Quote the data exactly, first line to the line containing "- ~~Fix no selected camera bug~~.", with no pictures.
__________________________________________________
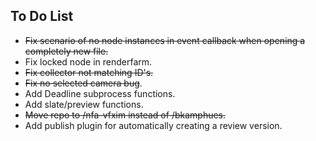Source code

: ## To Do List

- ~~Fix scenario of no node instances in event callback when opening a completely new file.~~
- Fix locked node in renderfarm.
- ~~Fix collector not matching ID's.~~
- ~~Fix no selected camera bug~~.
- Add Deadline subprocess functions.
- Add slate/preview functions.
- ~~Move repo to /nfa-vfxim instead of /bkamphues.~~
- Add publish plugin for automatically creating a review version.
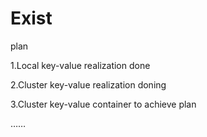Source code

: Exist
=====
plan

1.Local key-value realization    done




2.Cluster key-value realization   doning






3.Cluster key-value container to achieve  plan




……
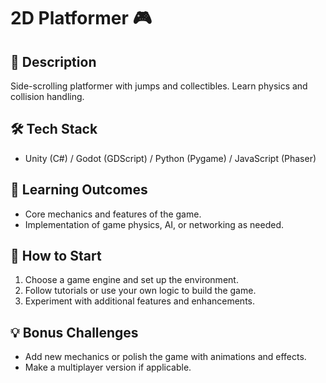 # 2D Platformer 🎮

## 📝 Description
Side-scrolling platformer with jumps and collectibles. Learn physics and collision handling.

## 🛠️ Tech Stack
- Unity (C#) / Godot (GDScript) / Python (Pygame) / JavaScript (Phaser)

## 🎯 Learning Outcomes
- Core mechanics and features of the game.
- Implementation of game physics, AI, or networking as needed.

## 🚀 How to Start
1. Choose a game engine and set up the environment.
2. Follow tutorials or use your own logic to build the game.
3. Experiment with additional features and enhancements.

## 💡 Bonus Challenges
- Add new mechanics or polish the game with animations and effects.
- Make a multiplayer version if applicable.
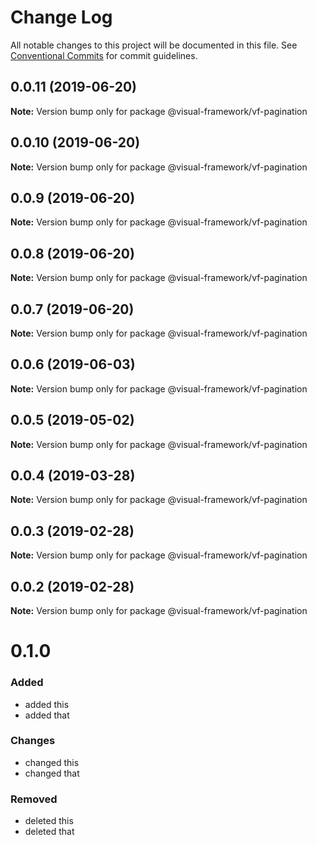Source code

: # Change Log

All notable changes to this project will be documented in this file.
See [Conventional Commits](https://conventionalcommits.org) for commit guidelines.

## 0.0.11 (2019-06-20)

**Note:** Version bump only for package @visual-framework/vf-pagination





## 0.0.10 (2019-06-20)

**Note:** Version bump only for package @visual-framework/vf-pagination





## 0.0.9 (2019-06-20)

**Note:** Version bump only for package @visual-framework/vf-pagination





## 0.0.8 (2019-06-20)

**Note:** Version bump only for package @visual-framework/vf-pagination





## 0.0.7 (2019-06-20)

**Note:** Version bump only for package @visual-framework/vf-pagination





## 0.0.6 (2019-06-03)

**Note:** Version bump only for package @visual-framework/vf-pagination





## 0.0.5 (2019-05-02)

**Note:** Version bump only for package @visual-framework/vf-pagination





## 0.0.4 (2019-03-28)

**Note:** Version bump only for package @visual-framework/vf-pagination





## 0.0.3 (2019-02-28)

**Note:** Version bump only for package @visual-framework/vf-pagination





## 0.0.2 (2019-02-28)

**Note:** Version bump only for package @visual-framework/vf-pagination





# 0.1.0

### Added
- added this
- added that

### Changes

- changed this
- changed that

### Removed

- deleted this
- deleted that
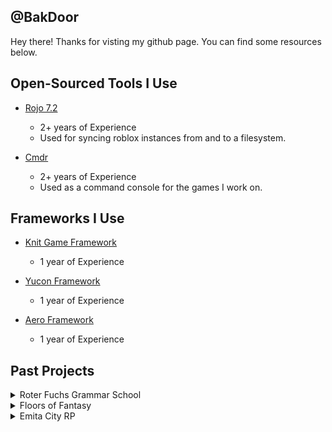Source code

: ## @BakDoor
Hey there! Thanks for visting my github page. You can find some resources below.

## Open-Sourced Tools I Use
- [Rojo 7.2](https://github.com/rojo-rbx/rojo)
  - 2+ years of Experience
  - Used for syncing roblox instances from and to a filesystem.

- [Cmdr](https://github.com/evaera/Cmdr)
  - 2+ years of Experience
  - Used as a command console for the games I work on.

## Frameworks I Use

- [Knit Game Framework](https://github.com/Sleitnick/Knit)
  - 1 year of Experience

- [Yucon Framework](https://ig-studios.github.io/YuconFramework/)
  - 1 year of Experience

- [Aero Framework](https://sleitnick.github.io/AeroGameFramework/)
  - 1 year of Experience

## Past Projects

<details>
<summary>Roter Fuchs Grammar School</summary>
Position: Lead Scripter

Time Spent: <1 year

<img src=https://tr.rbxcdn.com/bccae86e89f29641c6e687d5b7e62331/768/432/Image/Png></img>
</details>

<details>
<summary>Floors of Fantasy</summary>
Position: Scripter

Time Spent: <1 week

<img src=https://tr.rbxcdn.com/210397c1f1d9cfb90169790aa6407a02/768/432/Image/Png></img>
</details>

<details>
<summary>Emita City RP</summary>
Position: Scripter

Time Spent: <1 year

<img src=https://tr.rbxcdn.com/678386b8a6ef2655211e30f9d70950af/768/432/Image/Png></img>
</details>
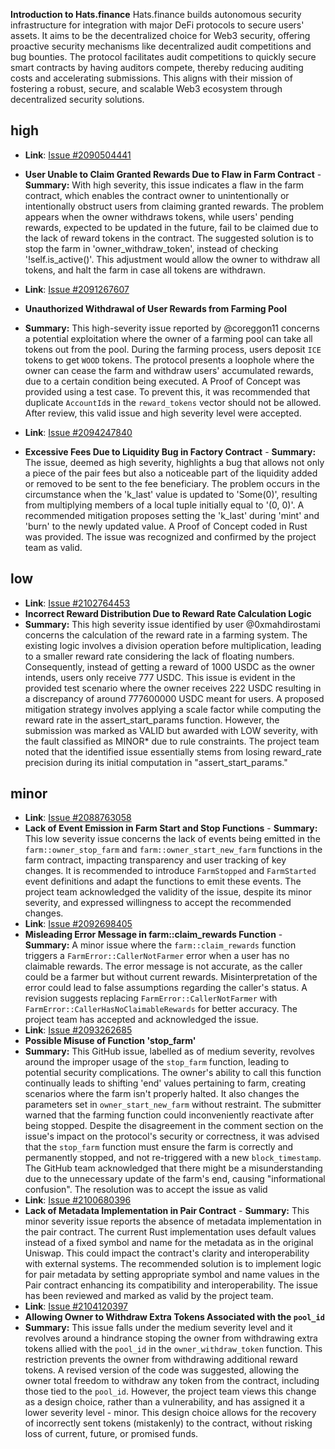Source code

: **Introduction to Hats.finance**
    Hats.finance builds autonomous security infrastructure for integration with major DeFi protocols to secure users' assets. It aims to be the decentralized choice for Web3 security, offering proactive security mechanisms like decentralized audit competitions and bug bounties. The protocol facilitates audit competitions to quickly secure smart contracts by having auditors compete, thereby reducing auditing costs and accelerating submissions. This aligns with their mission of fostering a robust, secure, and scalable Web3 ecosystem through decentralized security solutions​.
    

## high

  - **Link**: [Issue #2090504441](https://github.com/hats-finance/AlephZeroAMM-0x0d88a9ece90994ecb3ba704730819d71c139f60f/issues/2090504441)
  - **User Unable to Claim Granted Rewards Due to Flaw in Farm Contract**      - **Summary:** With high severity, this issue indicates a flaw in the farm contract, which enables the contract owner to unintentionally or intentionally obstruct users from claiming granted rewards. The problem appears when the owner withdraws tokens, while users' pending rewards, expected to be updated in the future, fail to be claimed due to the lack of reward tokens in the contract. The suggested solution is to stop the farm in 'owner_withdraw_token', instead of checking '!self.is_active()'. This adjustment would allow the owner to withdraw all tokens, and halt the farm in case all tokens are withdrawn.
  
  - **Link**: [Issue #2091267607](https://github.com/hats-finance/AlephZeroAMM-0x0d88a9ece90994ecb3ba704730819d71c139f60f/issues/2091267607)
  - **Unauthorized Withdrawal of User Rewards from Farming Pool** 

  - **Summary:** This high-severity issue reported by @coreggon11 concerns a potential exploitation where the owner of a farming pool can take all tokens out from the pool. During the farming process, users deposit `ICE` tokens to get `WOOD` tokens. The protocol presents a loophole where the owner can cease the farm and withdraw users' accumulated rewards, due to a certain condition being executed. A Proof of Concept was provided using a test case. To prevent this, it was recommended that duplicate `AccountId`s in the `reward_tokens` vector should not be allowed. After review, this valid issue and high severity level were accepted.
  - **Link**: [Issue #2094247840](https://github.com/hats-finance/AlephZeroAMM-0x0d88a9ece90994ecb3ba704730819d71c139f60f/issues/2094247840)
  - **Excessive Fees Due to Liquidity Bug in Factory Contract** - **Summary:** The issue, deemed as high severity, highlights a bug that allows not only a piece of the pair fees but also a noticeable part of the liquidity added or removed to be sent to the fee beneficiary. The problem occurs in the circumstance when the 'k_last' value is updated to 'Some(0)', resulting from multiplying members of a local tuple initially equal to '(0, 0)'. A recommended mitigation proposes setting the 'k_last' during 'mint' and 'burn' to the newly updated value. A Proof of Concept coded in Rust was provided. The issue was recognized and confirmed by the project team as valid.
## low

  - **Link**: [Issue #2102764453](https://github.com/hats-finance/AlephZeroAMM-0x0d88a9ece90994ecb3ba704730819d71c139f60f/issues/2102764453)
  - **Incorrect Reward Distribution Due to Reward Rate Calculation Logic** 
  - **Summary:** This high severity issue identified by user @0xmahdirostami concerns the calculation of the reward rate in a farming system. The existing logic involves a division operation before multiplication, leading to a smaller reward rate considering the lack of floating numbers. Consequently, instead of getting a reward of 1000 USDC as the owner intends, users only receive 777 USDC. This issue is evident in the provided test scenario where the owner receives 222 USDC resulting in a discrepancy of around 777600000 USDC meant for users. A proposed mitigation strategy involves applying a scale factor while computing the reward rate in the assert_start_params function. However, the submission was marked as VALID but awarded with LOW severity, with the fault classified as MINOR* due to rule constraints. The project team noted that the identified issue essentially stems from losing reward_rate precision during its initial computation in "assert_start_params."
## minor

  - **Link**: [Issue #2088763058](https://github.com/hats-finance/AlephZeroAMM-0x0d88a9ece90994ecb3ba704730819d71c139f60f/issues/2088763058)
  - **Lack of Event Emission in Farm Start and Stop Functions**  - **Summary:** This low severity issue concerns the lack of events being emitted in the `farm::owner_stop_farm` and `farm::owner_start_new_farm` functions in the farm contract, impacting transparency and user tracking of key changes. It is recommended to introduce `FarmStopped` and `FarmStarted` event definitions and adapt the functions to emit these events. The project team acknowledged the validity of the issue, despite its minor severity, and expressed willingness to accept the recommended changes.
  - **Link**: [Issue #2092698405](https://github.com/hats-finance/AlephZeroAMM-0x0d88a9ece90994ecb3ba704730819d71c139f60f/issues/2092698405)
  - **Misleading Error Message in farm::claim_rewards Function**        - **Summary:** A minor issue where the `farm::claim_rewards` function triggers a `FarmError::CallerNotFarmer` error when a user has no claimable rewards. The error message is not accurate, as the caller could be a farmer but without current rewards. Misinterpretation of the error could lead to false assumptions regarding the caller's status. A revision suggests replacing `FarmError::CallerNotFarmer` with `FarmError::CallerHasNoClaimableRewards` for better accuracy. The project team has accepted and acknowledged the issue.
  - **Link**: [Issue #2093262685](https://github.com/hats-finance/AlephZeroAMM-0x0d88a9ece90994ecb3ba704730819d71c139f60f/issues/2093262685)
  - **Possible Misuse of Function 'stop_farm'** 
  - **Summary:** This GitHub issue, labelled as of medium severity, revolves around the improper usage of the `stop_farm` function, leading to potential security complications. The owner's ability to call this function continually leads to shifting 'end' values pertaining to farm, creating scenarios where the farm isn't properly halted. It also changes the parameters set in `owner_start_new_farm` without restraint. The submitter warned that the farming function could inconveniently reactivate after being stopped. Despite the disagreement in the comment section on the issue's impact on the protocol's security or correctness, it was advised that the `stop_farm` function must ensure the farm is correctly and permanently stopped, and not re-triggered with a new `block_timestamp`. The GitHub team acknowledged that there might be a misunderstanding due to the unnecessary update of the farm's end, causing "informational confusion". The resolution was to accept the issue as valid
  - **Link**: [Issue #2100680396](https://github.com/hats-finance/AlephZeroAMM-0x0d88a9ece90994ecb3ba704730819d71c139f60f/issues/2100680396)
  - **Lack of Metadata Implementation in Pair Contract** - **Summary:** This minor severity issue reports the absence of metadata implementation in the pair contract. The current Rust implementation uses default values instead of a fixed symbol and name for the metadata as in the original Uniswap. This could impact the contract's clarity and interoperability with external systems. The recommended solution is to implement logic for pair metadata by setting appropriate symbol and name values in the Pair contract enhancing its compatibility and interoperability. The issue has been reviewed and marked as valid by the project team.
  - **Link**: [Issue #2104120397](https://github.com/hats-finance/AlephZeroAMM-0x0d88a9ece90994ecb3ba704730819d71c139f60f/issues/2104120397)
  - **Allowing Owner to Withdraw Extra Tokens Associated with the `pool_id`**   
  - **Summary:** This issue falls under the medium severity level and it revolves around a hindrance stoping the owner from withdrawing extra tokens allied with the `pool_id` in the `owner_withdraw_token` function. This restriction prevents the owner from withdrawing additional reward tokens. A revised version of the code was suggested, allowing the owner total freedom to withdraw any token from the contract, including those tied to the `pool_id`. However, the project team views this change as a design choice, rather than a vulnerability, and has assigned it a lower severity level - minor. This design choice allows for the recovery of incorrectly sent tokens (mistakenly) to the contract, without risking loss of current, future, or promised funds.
__________________________________________________
• **Final answer**
Source code

: ## To Do List

- ~~Fix scenario of no node instances in event callback when opening a completely new file.~~
- Fix locked node in renderfarm.
- ~~Fix collector not matching ID's.~~
- ~~Fix no selected camera bug~~.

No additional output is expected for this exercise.